Real-life error-handling, then, has to do more than test for the limit and reject it. It has to recognize faults, count or measure them, and prevent them from growing and leading to failure. In fact, since a fault may be just the limit of an otherwise acceptable condition (e.g. buffer almost full — OK; buffer overflow — fault), error prevention requires identifying and tracking resources even before they reach their limits.
The Tip of the Iceberg
We all like to think that functional requirements are the main thing, and successfully designing and coding to them is enough. Who wants to worry about all the surprises from users, data, and even hardware?
But as Professor Behrooz Parhami shows, in a short (2-page!) article, Defect, Fault, Error,…, or Failure? (pdf), the “Ideal” state that we focus on is just one of 7 common possibilities. The other 6, descending into unpleasantness, are Defective, Faulty, Erroneous, Malfunctioning, Degraded, and Failed.
Our job is really twofold:
- Meet the functional requirements of the ideal state
- Keep the system in that ideal state, and avoid failure
Does failure avoidance have to take 86% (6/7) of the code? I don’t know.
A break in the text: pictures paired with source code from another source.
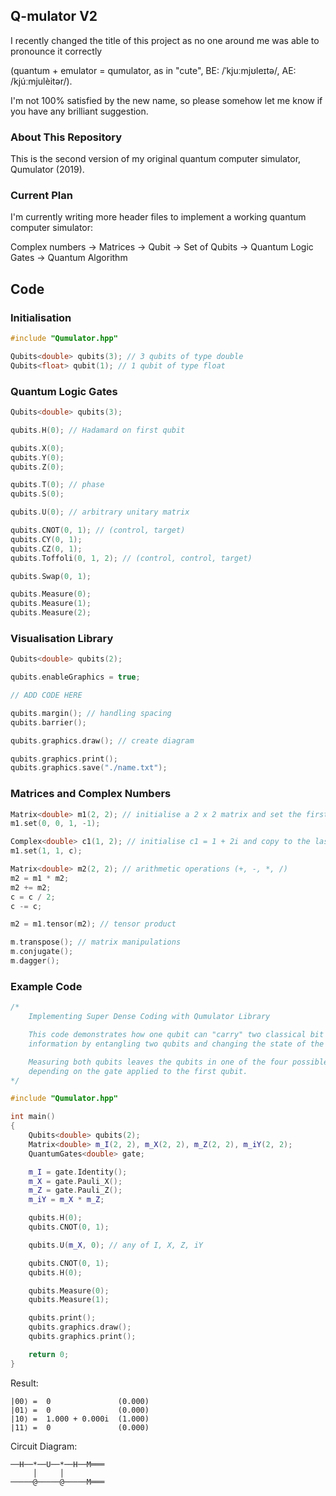 ## Q-mulator V2

I recently changed the title of this project as no one around me was able to pronounce it correctly

(quantum + emulator = qumulator, as in "cute", BE: /ˈkjuːmjʊleɪtə/, AE: /kjúːmjulèitər/).

I'm not 100% satisfied by the new name, so please somehow let me know if you have any brilliant suggestion.

### About This Repository
This is the second version of my original quantum computer simulator, Qumulator (2019).

### Current Plan
I'm currently writing more header files to implement a working quantum computer simulator:

Complex numbers -> Matrices -> Qubit -> Set of Qubits -> Quantum Logic Gates -> Quantum Algorithm

## Code

### Initialisation
```C++
#include "Qumulator.hpp"

Qubits<double> qubits(3); // 3 qubits of type double
Qubits<float> qubit(1); // 1 qubit of type float	
```

### Quantum Logic Gates
```C++
Qubits<double> qubits(3);

qubits.H(0); // Hadamard on first qubit

qubits.X(0);
qubits.Y(0);
qubits.Z(0);

qubits.T(0); // phase
qubits.S(0);

qubits.U(0); // arbitrary unitary matrix

qubits.CNOT(0, 1); // (control, target)
qubits.CY(0, 1);
qubits.CZ(0, 1);
qubits.Toffoli(0, 1, 2); // (control, control, target)

qubits.Swap(0, 1);

qubits.Measure(0);
qubits.Measure(1);
qubits.Measure(2);
```

### Visualisation Library
```C++
Qubits<double> qubits(2);

qubits.enableGraphics = true;

// ADD CODE HERE

qubits.margin(); // handling spacing
qubits.barrier();

qubits.graphics.draw(); // create diagram

qubits.graphics.print();
qubits.graphics.save("./name.txt");
```

### Matrices and Complex Numbers
```C++
Matrix<double> m1(2, 2); // initialise a 2 x 2 matrix and set the first entry to 1 - i
m1.set(0, 0, 1, -1);

Complex<double> c1(1, 2); // initialise c1 = 1 + 2i and copy to the last entry of m1
m1.set(1, 1, c);

Matrix<double> m2(2, 2); // arithmetic operations (+, -, *, /)
m2 = m1 * m2; 
m2 += m2;
c = c / 2;
c -= c;

m2 = m1.tensor(m2); // tensor product

m.transpose(); // matrix manipulations
m.conjugate();
m.dagger();
```

### Example Code
```C++
/*
    Implementing Super Dense Coding with Qumulator Library

    This code demonstrates how one qubit can "carry" two classical bit worth of
    information by entangling two qubits and changing the state of the first qubit.

    Measuring both qubits leaves the qubits in one of the four possible states
    depending on the gate applied to the first qubit.
*/

#include "Qumulator.hpp"

int main()
{
	Qubits<double> qubits(2);
	Matrix<double> m_I(2, 2), m_X(2, 2), m_Z(2, 2), m_iY(2, 2);
	QuantumGates<double> gate;

	m_I = gate.Identity();
	m_X = gate.Pauli_X();
	m_Z = gate.Pauli_Z();
	m_iY = m_X * m_Z;

	qubits.H(0);
	qubits.CNOT(0, 1);

	qubits.U(m_X, 0); // any of I, X, Z, iY

	qubits.CNOT(0, 1);
	qubits.H(0);

	qubits.Measure(0);
	qubits.Measure(1);

	qubits.print();
	qubits.graphics.draw();
	qubits.graphics.print();

	return 0;
}
```

Result:
```
|00⟩ =  0               (0.000)
|01⟩ =  0               (0.000)
|10⟩ =  1.000 + 0.000i  (1.000)
|11⟩ =  0               (0.000)
```

Circuit Diagram:
```
──H──*──U──*──H──M═══
     │     │         
─────@─────@─────M═══
```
But it certainly sounds like the bottom half of an iceberg–a lot more than half is underwater.
Don’t get stuck
Having a standalone consumer application get stuck or crash, requiring reboot, is not the worst thing that can happen. (Worse is incorrect behavior that causes data loss or physical harm.) But requiring a reboot is the most annoying failure in non-safety-critical systems.
If there’s any good news, it’s that the list of fault modes is short:
- System resources exhausted
- Mistakenly idling
- Waiting for acknowledgement that never comes
- Deadlock
Did I miss any?
Only exception-safe code can avoid these undesired end states.
Design by Contract (DbC) is one way to exception safety.
Failure mode and effects analysis (FMEA) helps you plan a path to get there.